Task inputs:
################
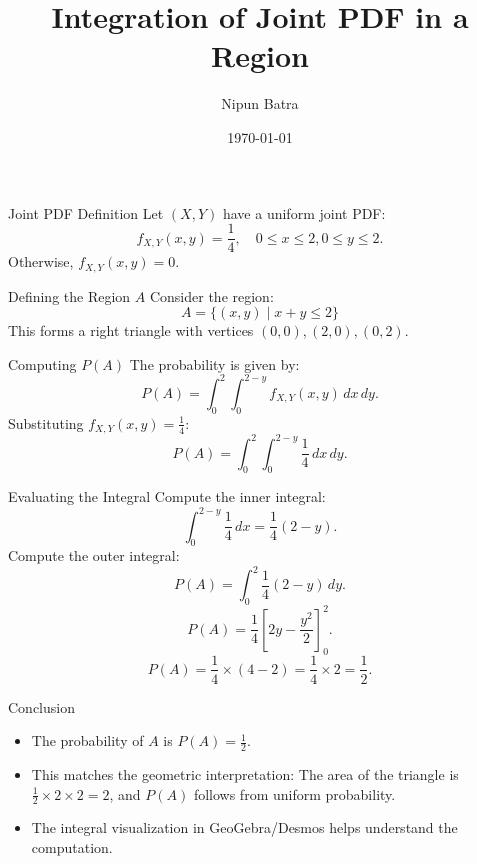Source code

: \documentclass{beamer}
\title{Integration of Joint PDF in a Region}
\author{Nipun Batra}
\date{\today}
\begin{document}
\frame{\titlepage}

\begin{frame}{Joint PDF Definition}
    Let \( (X, Y) \) have a uniform joint PDF:
    \[
        f_{X,Y}(x, y) = \frac{1}{4}, \quad 0 \leq x \leq 2, 0 \leq y \leq 2.
    \]
    Otherwise, \( f_{X,Y}(x, y) = 0 \).
\end{frame}

\begin{frame}{Defining the Region \( A \)}
    Consider the region:
    \[
        A = \{(x, y) \mid x + y \leq 2\}
    \]
    This forms a right triangle with vertices \( (0,0), (2,0), (0,2) \).
\end{frame}

\begin{frame}{Computing \( P(A) \)}
    The probability is given by:
    \[
        P(A) = \int_0^2 \int_0^{2-y} f_{X,Y}(x, y) \, dx \, dy.
    \]
    Substituting \( f_{X,Y}(x, y) = \frac{1}{4} \):
    \[
        P(A) = \int_0^2 \int_0^{2-y} \frac{1}{4} \, dx \, dy.
    \]
\end{frame}

\begin{frame}{Evaluating the Integral}
    Compute the inner integral:
    \[
        \int_0^{2-y} \frac{1}{4} \, dx = \frac{1}{4} (2-y).
    \]
    Compute the outer integral:
    \[
        P(A) = \int_0^2 \frac{1}{4} (2-y) \, dy.
    \]
    \[
        P(A) = \frac{1}{4} \left[ 2y - \frac{y^2}{2} \right]_0^2.
    \]
    \[
        P(A) = \frac{1}{4} \times \left( 4 - 2 \right) = \frac{1}{4} \times 2 = \frac{1}{2}.
    \]
\end{frame}

\begin{frame}{Conclusion}
    \begin{itemize}
        \item The probability of \( A \) is \( P(A) = \frac{1}{2} \).
        \item This matches the geometric interpretation: The area of the triangle is \( \frac{1}{2} \times 2 \times 2 = 2 \), and \( P(A) \) follows from uniform probability.
        \item The integral visualization in GeoGebra/Desmos helps understand the computation.
    \end{itemize}
\end{frame}
\end{document}

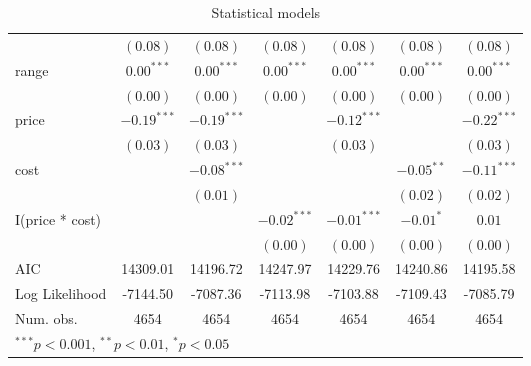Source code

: \begin{table}
\begin{center}
\begin{tabular}{l c c c c c c }
                & $(0.08)$      & $(0.08)$      & $(0.08)$      & $(0.08)$      & $(0.08)$      & $(0.08)$      \\
range           & $0.00^{***}$  & $0.00^{***}$  & $0.00^{***}$  & $0.00^{***}$  & $0.00^{***}$  & $0.00^{***}$  \\
                & $(0.00)$      & $(0.00)$      & $(0.00)$      & $(0.00)$      & $(0.00)$      & $(0.00)$      \\
price           & $-0.19^{***}$ & $-0.19^{***}$ &               & $-0.12^{***}$ &               & $-0.22^{***}$ \\
                & $(0.03)$      & $(0.03)$      &               & $(0.03)$      &               & $(0.03)$      \\
cost            &               & $-0.08^{***}$ &               &               & $-0.05^{**}$  & $-0.11^{***}$ \\
                &               & $(0.01)$      &               &               & $(0.02)$      & $(0.02)$      \\
I(price * cost) &               &               & $-0.02^{***}$ & $-0.01^{***}$ & $-0.01^{*}$   & $0.01$        \\
                &               &               & $(0.00)$      & $(0.00)$      & $(0.00)$      & $(0.00)$      \\
\hline
AIC             & 14309.01      & 14196.72      & 14247.97      & 14229.76      & 14240.86      & 14195.58      \\
Log Likelihood  & -7144.50      & -7087.36      & -7113.98      & -7103.88      & -7109.43      & -7085.79      \\
Num. obs.       & 4654          & 4654          & 4654          & 4654          & 4654          & 4654          \\
\hline
\multicolumn{7}{l}{\scriptsize{$^{***}p<0.001$, $^{**}p<0.01$, $^*p<0.05$}}
\end{tabular}
\caption{Statistical models}
\label{table:coefficients}
\end{center}
\end{table}
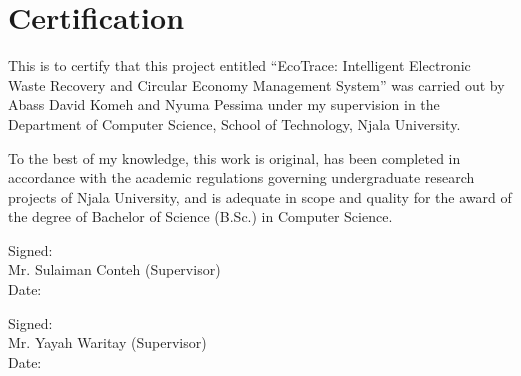 \chapter*{Certification}

This is to certify that this project entitled ``EcoTrace: Intelligent Electronic Waste
Recovery and Circular Economy Management System'' was carried out by Abass
David Komeh and Nyuma Pessima under my supervision in the Department of Computer
Science, School of Technology, Njala University.

To the best of my knowledge, this work is original, has been completed in accordance
with the academic regulations governing undergraduate research projects of
Njala University, and is adequate in scope and quality for the award of the degree of
Bachelor of Science (B.Sc.) in Computer Science.

\vspace{1.5cm}
\noindent Signed: \underline{\hspace{6cm}}\\[0.4cm]
Mr. Sulaiman Conteh (Supervisor)\\[0.4cm]
Date: \underline{\hspace{6cm}}

\vspace{1.5cm}
\noindent Signed: \underline{\hspace{6cm}}\\[0.4cm]
Mr. Yayah Waritay (Supervisor)\\[0.4cm]
Date: \underline{\hspace{6cm}}
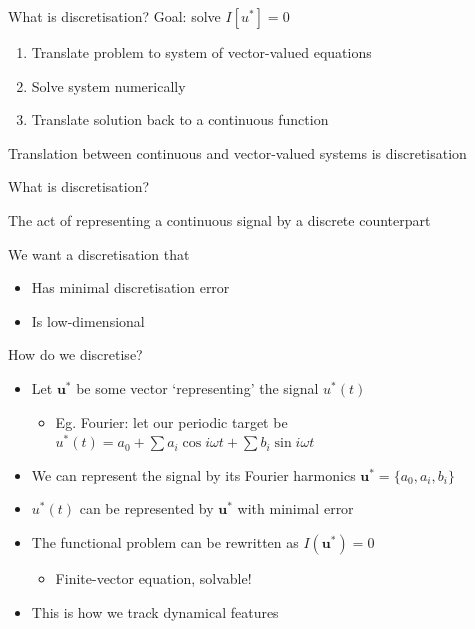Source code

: \documentclass[presentation]{beamer}
\begin{document}
\begin{frame}[label={sec:orgb708f64}]{What is discretisation?}
Goal: solve \(I\left[u^*\right] = 0\)
\begin{enumerate}
\item Translate problem to system of vector-valued equations
\item Solve system numerically
\item Translate solution back to a continuous function
\end{enumerate}

\vfill
Translation between continuous and vector-valued systems is discretisation
\end{frame}

\begin{frame}[label={sec:org7bb0619}]{What is discretisation?}
\begin{definition}[Discretisation]
The act of representing a continuous signal by a discrete counterpart
\end{definition}

\vfill
We want a discretisation that
\begin{itemize}
\item Has minimal discretisation error
\item Is low-dimensional
\end{itemize}
\end{frame}

\begin{frame}[label={sec:orgfa89b96}]{How do we discretise?}
\begin{itemize}[<+->]
\item Let \(\mathbf{u^*}\) be some vector `representing' the signal \(u^*(t)\)
\begin{itemize}
\item Eg. Fourier: let our periodic target be \(u^*(t) = a_0 + \sum a_i \cos i\omega t + \sum b_i \sin i\omega t\)
\end{itemize}
\item We can represent the signal by its Fourier harmonics \(\mathbf{u^*}=\{a_0, a_i, b_i\}\)
\item \(u^*(t)\) can be represented by \(\mathbf{u}^*\) with minimal error
\item The functional problem can be rewritten as \(I\left(\mathbf{u}^*\right)=0\)
\begin{itemize}
\item Finite-vector equation, solvable!
\end{itemize}
\item This is how we track dynamical features
\end{itemize}
\end{frame}
\end{document}
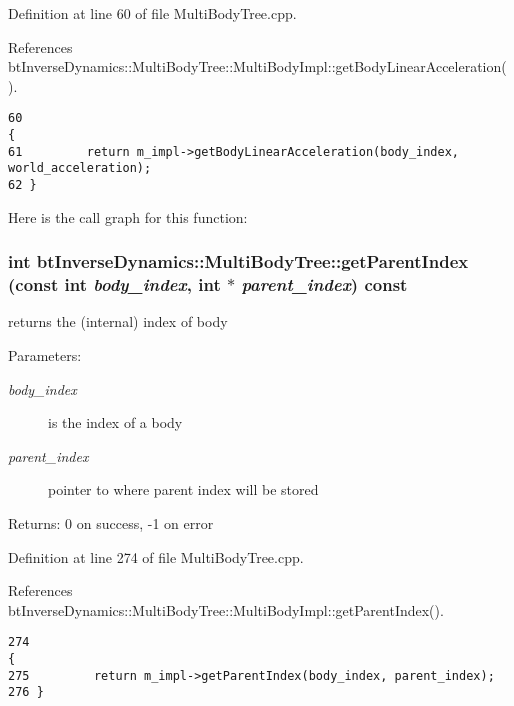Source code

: Definition at line 60 of file MultiBodyTree.cpp.

References btInverseDynamics::MultiBodyTree::MultiBodyImpl::getBodyLinearAcceleration().

\begin{Code}\begin{verbatim}60                                                                                                  {
61         return m_impl->getBodyLinearAcceleration(body_index, world_acceleration);
62 }
\end{verbatim}
\end{Code}




Here is the call graph for this function:\hypertarget{classbt_inverse_dynamics_1_1_multi_body_tree_fc4f7fc8066ceaa8f666fbad2fcbd33d}{
\subsubsection[getParentIndex]{\setlength{\rightskip}{0pt plus 5cm}int btInverseDynamics::MultiBodyTree::getParentIndex (const int {\em body\_\-index}, \/  int $\ast$ {\em parent\_\-index}) const}}
\label{classbt_inverse_dynamics_1_1_multi_body_tree_fc4f7fc8066ceaa8f666fbad2fcbd33d}


returns the (internal) index of body \begin{Desc}
\item[Parameters:]
\begin{description}
\item[{\em body\_\-index}]is the index of a body \item[{\em parent\_\-index}]pointer to where parent index will be stored \end{description}
\end{Desc}
\begin{Desc}
\item[Returns:]0 on success, -1 on error \end{Desc}


Definition at line 274 of file MultiBodyTree.cpp.

References btInverseDynamics::MultiBodyTree::MultiBodyImpl::getParentIndex().

\begin{Code}\begin{verbatim}274                                                                                {
275         return m_impl->getParentIndex(body_index, parent_index);
276 }
\end{verbatim}
\end{Code}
################
Problem statement: Could you transcribe all of the data exactly, keeping every picture out of the copy?

Your solution:
Source code

: \documentclass{beamer}
\title{Integration of Joint PDF in a Region}
\author{Nipun Batra}
\date{\today}
\begin{document}
\frame{\titlepage}

\begin{frame}{Joint PDF Definition}
    Let \( (X, Y) \) have a uniform joint PDF:
    \[
        f_{X,Y}(x, y) = \frac{1}{4}, \quad 0 \leq x \leq 2, 0 \leq y \leq 2.
    \]
    Otherwise, \( f_{X,Y}(x, y) = 0 \).
\end{frame}

\begin{frame}{Defining the Region \( A \)}
    Consider the region:
    \[
        A = \{(x, y) \mid x + y \leq 2\}
    \]
    This forms a right triangle with vertices \( (0,0), (2,0), (0,2) \).
\end{frame}

\begin{frame}{Computing \( P(A) \)}
    The probability is given by:
    \[
        P(A) = \int_0^2 \int_0^{2-y} f_{X,Y}(x, y) \, dx \, dy.
    \]
    Substituting \( f_{X,Y}(x, y) = \frac{1}{4} \):
    \[
        P(A) = \int_0^2 \int_0^{2-y} \frac{1}{4} \, dx \, dy.
    \]
\end{frame}

\begin{frame}{Evaluating the Integral}
    Compute the inner integral:
    \[
        \int_0^{2-y} \frac{1}{4} \, dx = \frac{1}{4} (2-y).
    \]
    Compute the outer integral:
    \[
        P(A) = \int_0^2 \frac{1}{4} (2-y) \, dy.
    \]
    \[
        P(A) = \frac{1}{4} \left[ 2y - \frac{y^2}{2} \right]_0^2.
    \]
    \[
        P(A) = \frac{1}{4} \times \left( 4 - 2 \right) = \frac{1}{4} \times 2 = \frac{1}{2}.
    \]
\end{frame}

\begin{frame}{Conclusion}
    \begin{itemize}
        \item The probability of \( A \) is \( P(A) = \frac{1}{2} \).
        \item This matches the geometric interpretation: The area of the triangle is \( \frac{1}{2} \times 2 \times 2 = 2 \), and \( P(A) \) follows from uniform probability.
        \item The integral visualization in GeoGebra/Desmos helps understand the computation.
    \end{itemize}
\end{frame}
\end{document}

Source code

: \begin{table}
\begin{center}
\begin{tabular}{l c c c c c c }
                & $(0.08)$      & $(0.08)$      & $(0.08)$      & $(0.08)$      & $(0.08)$      & $(0.08)$      \\
range           & $0.00^{***}$  & $0.00^{***}$  & $0.00^{***}$  & $0.00^{***}$  & $0.00^{***}$  & $0.00^{***}$  \\
                & $(0.00)$      & $(0.00)$      & $(0.00)$      & $(0.00)$      & $(0.00)$      & $(0.00)$      \\
price           & $-0.19^{***}$ & $-0.19^{***}$ &               & $-0.12^{***}$ &               & $-0.22^{***}$ \\
                & $(0.03)$      & $(0.03)$      &               & $(0.03)$      &               & $(0.03)$      \\
cost            &               & $-0.08^{***}$ &               &               & $-0.05^{**}$  & $-0.11^{***}$ \\
                &               & $(0.01)$      &               &               & $(0.02)$      & $(0.02)$      \\
I(price * cost) &               &               & $-0.02^{***}$ & $-0.01^{***}$ & $-0.01^{*}$   & $0.01$        \\
                &               &               & $(0.00)$      & $(0.00)$      & $(0.00)$      & $(0.00)$      \\
\hline
AIC             & 14309.01      & 14196.72      & 14247.97      & 14229.76      & 14240.86      & 14195.58      \\
Log Likelihood  & -7144.50      & -7087.36      & -7113.98      & -7103.88      & -7109.43      & -7085.79      \\
Num. obs.       & 4654          & 4654          & 4654          & 4654          & 4654          & 4654          \\
\hline
\multicolumn{7}{l}{\scriptsize{$^{***}p<0.001$, $^{**}p<0.01$, $^*p<0.05$}}
\end{tabular}
\caption{Statistical models}
\label{table:coefficients}
\end{center}
\end{table}
 \chapter*{Certification}

This is to certify that this project entitled ``EcoTrace: Intelligent Electronic Waste
Recovery and Circular Economy Management System'' was carried out by Abass
David Komeh and Nyuma Pessima under my supervision in the Department of Computer
Science, School of Technology, Njala University.

To the best of my knowledge, this work is original, has been completed in accordance
with the academic regulations governing undergraduate research projects of
Njala University, and is adequate in scope and quality for the award of the degree of
Bachelor of Science (B.Sc.) in Computer Science.

\vspace{1.5cm}
\noindent Signed: \underline{\hspace{6cm}}\\[0.4cm]
Mr. Sulaiman Conteh (Supervisor)\\[0.4cm]
Date: \underline{\hspace{6cm}}

\vspace{1.5cm}
\noindent Signed: \underline{\hspace{6cm}}\\[0.4cm]
Mr. Yayah Waritay (Supervisor)\\[0.4cm]
Date: \underline{\hspace{6cm}}
Source code

: \documentclass[presentation]{beamer}
\begin{document}
\begin{frame}[label={sec:orgb708f64}]{What is discretisation?}
Goal: solve \(I\left[u^*\right] = 0\)
\begin{enumerate}
\item Translate problem to system of vector-valued equations
\item Solve system numerically
\item Translate solution back to a continuous function
\end{enumerate}

\vfill
Translation between continuous and vector-valued systems is discretisation
\end{frame}

\begin{frame}[label={sec:org7bb0619}]{What is discretisation?}
\begin{definition}[Discretisation]
The act of representing a continuous signal by a discrete counterpart
\end{definition}

\vfill
We want a discretisation that
\begin{itemize}
\item Has minimal discretisation error
\item Is low-dimensional
\end{itemize}
\end{frame}

\begin{frame}[label={sec:orgfa89b96}]{How do we discretise?}
\begin{itemize}[<+->]
\item Let \(\mathbf{u^*}\) be some vector `representing' the signal \(u^*(t)\)
\begin{itemize}
\item Eg. Fourier: let our periodic target be \(u^*(t) = a_0 + \sum a_i \cos i\omega t + \sum b_i \sin i\omega t\)
\end{itemize}
\item We can represent the signal by its Fourier harmonics \(\mathbf{u^*}=\{a_0, a_i, b_i\}\)
\item \(u^*(t)\) can be represented by \(\mathbf{u}^*\) with minimal error
\item The functional problem can be rewritten as \(I\left(\mathbf{u}^*\right)=0\)
\begin{itemize}
\item Finite-vector equation, solvable!
\end{itemize}
\item This is how we track dynamical features
\end{itemize}
\end{frame}
\end{document}
Source code

: Definition at line 60 of file MultiBodyTree.cpp.

References btInverseDynamics::MultiBodyTree::MultiBodyImpl::getBodyLinearAcceleration().

\begin{Code}\begin{verbatim}60                                                                                                  {
61         return m_impl->getBodyLinearAcceleration(body_index, world_acceleration);
62 }
\end{verbatim}
\end{Code}




Here is the call graph for this function:\hypertarget{classbt_inverse_dynamics_1_1_multi_body_tree_fc4f7fc8066ceaa8f666fbad2fcbd33d}{
\subsubsection[getParentIndex]{\setlength{\rightskip}{0pt plus 5cm}int btInverseDynamics::MultiBodyTree::getParentIndex (const int {\em body\_\-index}, \/  int $\ast$ {\em parent\_\-index}) const}}
\label{classbt_inverse_dynamics_1_1_multi_body_tree_fc4f7fc8066ceaa8f666fbad2fcbd33d}


returns the (internal) index of body \begin{Desc}
\item[Parameters:]
\begin{description}
\item[{\em body\_\-index}]is the index of a body \item[{\em parent\_\-index}]pointer to where parent index will be stored \end{description}
\end{Desc}
\begin{Desc}
\item[Returns:]0 on success, -1 on error \end{Desc}


Definition at line 274 of file MultiBodyTree.cpp.

References btInverseDynamics::MultiBodyTree::MultiBodyImpl::getParentIndex().

\begin{Code}\begin{verbatim}274                                                                                {
275         return m_impl->getParentIndex(body_index, parent_index);
276 }
\end{verbatim}
\end{Code}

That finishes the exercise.